The Queens Botanical Garden will work with the community within public schools, Hantzopoulos shared, in order to promote sustainability and present the opportunities they provide. They are looking at the engagement of communities who haven’t been coming to the garden as much as others, Hantzopoulos said.

The goal, with this funding, is simple to Hantzopoulos.

Our hope is that we are going to reach more people,” she said.

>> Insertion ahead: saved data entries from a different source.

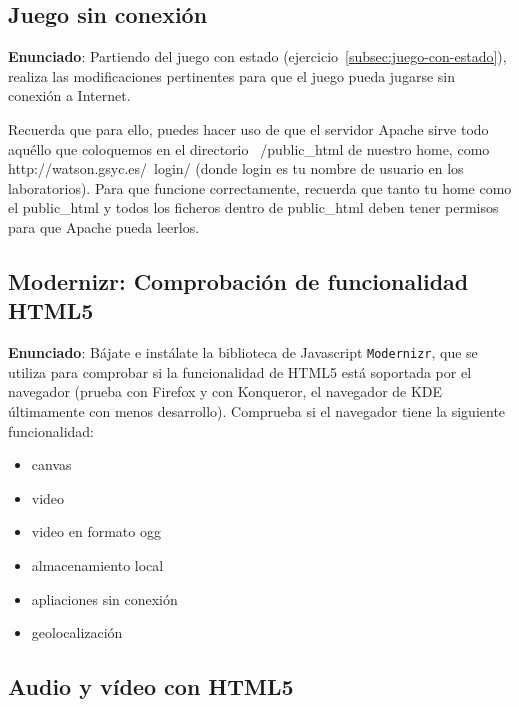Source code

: \subsection{Juego sin conexión}
\label{subsec:juego-sin-conexion}

\textbf{Enunciado}: Partiendo del juego con estado (ejercicio~\ref{subsec:juego-con-estado}), realiza las modificaciones pertinentes para que el juego pueda jugarse sin conexión a Internet.

Recuerda que para ello, puedes hacer uso de que el servidor Apache sirve todo aquéllo que coloquemos en el directorio ~/public\_html de nuestro home, como http://watson.gsyc.es/~login/ (donde login es tu nombre de usuario en los laboratorios). Para que funcione correctamente, recuerda que tanto tu home como el public\_html y todos los ficheros dentro de public\_html deben tener permisos para que Apache pueda leerlos.

\subsection{Modernizr: Comprobación de funcionalidad HTML5}
\label{subsec:modernizr}

\textbf{Enunciado}: Bájate e instálate la biblioteca de Javascript \texttt{Modernizr}, que se utiliza para comprobar si la funcionalidad de HTML5 está soportada por el navegador (prueba con Firefox y con Konqueror, el navegador de KDE últimamente con menos desarrollo). Comprueba si el navegador tiene la siguiente funcionalidad:

\begin{itemize}
  \item canvas
  \item video
  \item video en formato ogg
  \item almacenamiento local
  \item apliaciones sin conexión
  \item geolocalización
\end{itemize}  


\subsection{Audio y vídeo con HTML5}
\label{subsec:audio-video}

The garden, she explained, is on the cutting edge of environmentally sustainable practices. They are completely organic, with strategies to not waste water and composting on site, continually working to manage their resources and reduce their carbon footprint. They were the first publicly funded LEED platinum certified building in New York City in 2007, and had the first publicly accessible green roof in the city, Hantzopoulos explained.

This is the way our city needs to go in order to become more energy efficient, manage our resources better and mitigate the impacts of climate change,” Hantzopoulos said. “In addition to bringing more people to the garden… we also want to continue leading the way in terms of environmental sustainability as we face the existential crisis of climate change.”

The Joan N. and Norman Bluestone Foundation was formed in 2022 to foster the education of disadvantaged children and young adults in New York City. Joan was a longtime volunteer and donor at the Queens Botanical Garden, serving on its Board of Directors for many years, and she died in 2020.

Norman was a founding member of The Bluestone Organization, a Queens-based real estate company — he died in 2011.

The Queens Botanical Garden is located on 39 acres of city land at the northeast corner of Flushing Meadows-Corona Park.